Except these functions mentioned, miRNAs also regulate programmed cell death (Brennecke et al., 2003; Xu et al., 2003; Cheng et al., 2005; Cimmino et al., 2005), miRNA and siRNA biogenesis (Bartel, 2005), insulin secretion (Poy et al., 2004), and metabolic processes (Xu et al., 2003; Esau et al., 2006).
CONCLUSIONS AND FUTURE PERSPECTIVES
miRNAs have attracted lots of interests from scientists due to their versatile functions in development, signaling, disease and cancers, and become one of the most important gene regulators. However, miRNA-related research and their application are still in infants, and several mysteries are still in secret, such as what is the origin of miRNAs, what regulates miRNA expression. Although thousands of miRNAs have been identified, their targets are still unclear, especially for a majority of animal miRNAs. The future application of miRNA-related researches will become brighter if miRNA targets are identified and the regulatory mechanisms are clear.

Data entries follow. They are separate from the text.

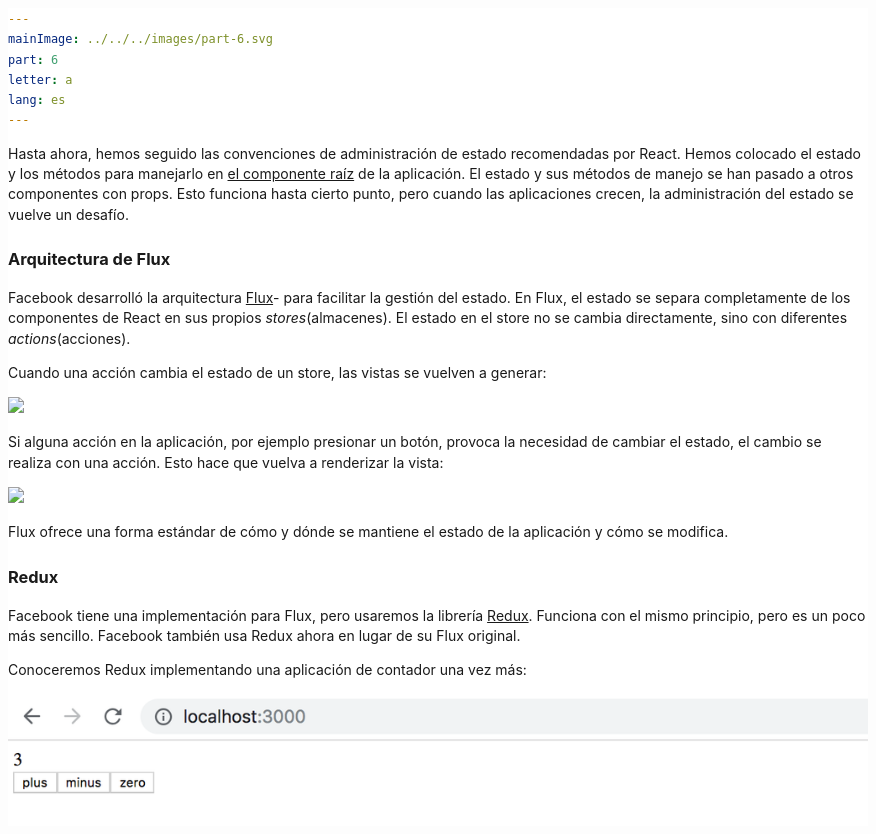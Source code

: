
 ```yaml
---
mainImage: ../../../images/part-6.svg
part: 6
letter: a
lang: es
---
```


<div class="content">


Hasta ahora, hemos seguido las convenciones de administración de estado recomendadas por React. Hemos colocado el estado y los métodos para manejarlo en [el componente raíz](https://reactjs.org/docs/lifting-state-up.html) de la aplicación. El estado y sus métodos de manejo se han pasado a otros componentes con props. Esto funciona hasta cierto punto, pero cuando las aplicaciones crecen, la administración del estado se vuelve un desafío. 

### Arquitectura de Flux


Facebook desarrolló la arquitectura [Flux](https://facebook.github.io/flux/docs/in-depth-overview/)- para facilitar la gestión del estado. En Flux, el estado se separa completamente de los componentes de React en sus propios <i>stores</i>(almacenes). El estado en el store no se cambia directamente, sino con diferentes <i>actions</i>(acciones).


Cuando una acción cambia el estado de un store, las vistas se vuelven a generar:

![](https://facebook.github.io/flux/img/overview/flux-simple-f8-diagram-1300w.png)

Si alguna acción en la aplicación, por ejemplo presionar un botón, provoca la necesidad de cambiar el estado, el cambio se realiza con una acción. Esto hace que vuelva a renderizar la vista:

![](https://facebook.github.io/flux/img/overview/flux-simple-f8-diagram-with-client-action-1300w.png)

Flux ofrece una forma estándar de cómo y dónde se mantiene el estado de la aplicación y cómo se modifica.

### Redux

Facebook tiene una implementación para Flux, pero usaremos la librería [Redux](https://redux.js.org). Funciona con el mismo principio, pero es un poco más sencillo. Facebook también usa Redux ahora en lugar de su Flux original.


Conoceremos Redux implementando una aplicación de contador una vez más:

![](../../images/6/1.png)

Recently, Zhang and colleague proposed that designed artificial miRNAs may be used to suppress gene expression for knockdown of targeted genes and studying gene function (Zhang et al., 2006d). This hypothesis was quickly confirmed in multiple plant species by two recent studies at two individual laboratories (Alvarez et al., 2006; Schwab et al., 2006). Schwab et al. (2006) designed a range of artificial miRNAs to target various endogenous protein-coding genes in Arabidopsis thaliana. Their results indicated that artificial miRNAs were highly expressed while their proposed targets were downexpressed in Arabidopsis thaliana. This finding was also confirmed in other plant species, tobacco and tomato (Alvarez et al., 2006). Both studies indicated that artificial miRNAs only knocked down their predicted targets. This suggests that artificial miRNAs could be widely used to knock down gene expression in a range of organisms. One advantage is that artificial miRNAs not only knock down one single gene, but also they can knock down several related, but not identical, targeted genes simultaneously. This provides a powerful tool to study gene function with multiple genes in a gene family, which usually exist in animals and plants. Both groups also found that artificial miRNAs were expressed at an inducible and/or tissue-specific manner with limited nonautonomous effects by using inducible or tissue-specific promoters which is an advantage over siRNAs (Alvarez et al., 2006; Schwab et al., 2006). These studies suggest that artificial miRNAs may become a new genetic approach to study and improve gene function in organisms. Due to the fact that miRNAs are highly conserved from species to species in animals (Pasquinelli et al., 2000) and plants (Zhang et al., 2006c), the similar strategy may also be used to cancer clinic and prevention study, such as preventing cancer development by knockout of oncogene.